Plusieurs chercheurs se penchent présentement sur cette discordance afin de trouver des réponses. Déjà, certaines hypothèses ont été soulevées et concernent les politiques répressives du gouvernement Harper, notamment celles adoptées en vertu de la loi C-10. Que l’on soit en accord ou non avec les décisions du gouvernement conservateur, nous ne pouvons nier que les récentes politiques en matière criminelle ont ajouté un fardeau sur les épaules des établissements carcéraux ainsi que sur le personnel œuvrant au sein de ces derniers. L’ajout de peines minimales pour certains crimes (notamment ceux à caractère sexuel), l’abolition de la semi-liberté au sixième de la peine et la fermeture de certains pénitenciers (dont l’établissement Leclerc à Laval) ont notamment engorgé davantage des établissements carcéraux qui craquaient déjà.

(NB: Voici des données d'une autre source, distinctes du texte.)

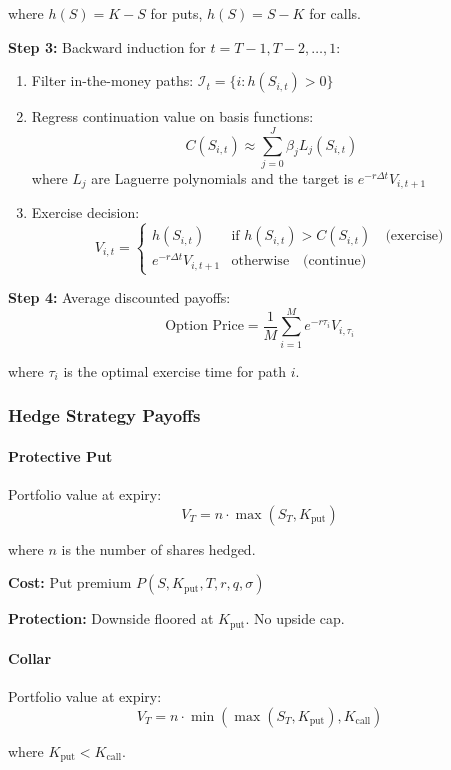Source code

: where $h(S) = K - S$ for puts, $h(S) = S - K$ for calls.

\textbf{Step 3:} Backward induction for $t = T-1, T-2, \ldots, 1$:
\begin{enumerate}
  \item Filter in-the-money paths: $\mathcal{I}_t = \{ i : h(S_{i,t}) > 0 \}$
  \item Regress continuation value on basis functions:
  \[
  C(S_{i,t}) \approx \sum_{j=0}^{J} \beta_j L_j(S_{i,t})
  \]
  where $L_j$ are Laguerre polynomials and the target is $e^{-r\Delta t} V_{i,t+1}$
  \item Exercise decision:
  \[
  V_{i,t} = \begin{cases}
  h(S_{i,t}) & \text{if } h(S_{i,t}) > C(S_{i,t}) \quad \text{(exercise)} \\
  e^{-r\Delta t} V_{i,t+1} & \text{otherwise} \quad \text{(continue)}
  \end{cases}
  \]
\end{enumerate}

\textbf{Step 4:} Average discounted payoffs:
\[
\text{Option Price} = \frac{1}{M} \sum_{i=1}^{M} e^{-r \tau_i} V_{i,\tau_i}
\]

where $\tau_i$ is the optimal exercise time for path $i$.

\subsubsection{Hedge Strategy Payoffs}

\paragraph{Protective Put}

Portfolio value at expiry:
\[
V_T = n \cdot \max(S_T, K_{\text{put}})
\]

where $n$ is the number of shares hedged.

\textbf{Cost:} Put premium $P(S, K_{\text{put}}, T, r, q, \sigma)$

\textbf{Protection:} Downside floored at $K_{\text{put}}$. No upside cap.

\paragraph{Collar}

Portfolio value at expiry:
\[
V_T = n \cdot \min\left(\max(S_T, K_{\text{put}}), K_{\text{call}}\right)
\]

where $K_{\text{put}} < K_{\text{call}}$.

Bref, s’il est vrai que la criminalité diminue au Canada, il est faux de croire qu’il y a moins de criminels incarcérés. En fait, avec les modifications apportées par le gouvernement Harper, certains criminels se retrouvent détenus alors qu’ils ne l’auraient pas été auparavant et, de surcroît, certains demeurent derrière les barreaux pour une plus longue période.
Que l’on soit en accord ou non avec des mesures davantage répressives, là n’est pas la question. La question se situe davantage au niveau de l’efficacité de telles mesures. Si le Canada affiche un taux de criminalité en décroissance constante, rappelons qu’il s’agit d’un pays ayant fait le choix de miser sur la réhabilitation sociale plutôt que sur la répression. Le Québec, en particulier, a adopté des mesures de réhabilitation efficaces et, aujourd’hui, la province se classe parmi les premières du pays quant à son taux de criminalité. De plus, devant l’engorgement des populations carcérales, nous devons présentement nous questionner à savoir si les mesures du gouvernement fédéral ne créeront finalement pas de plus gros problèmes, faisant en sorte que la gestion des établissements carcéraux deviendra de plus en plus complexe. Et advenant que le gouvernement décide de construire plus de prisons pour contrer l’engorgement des établissements actuels, cela ne règlera non seulement pas ce qui est à la base d’un comportement criminel, mais cela viendra aussi gruger les finances publiques… finances qui sont d’ailleurs déjà amputées en moyenne de 104 000 $ par année par détenu.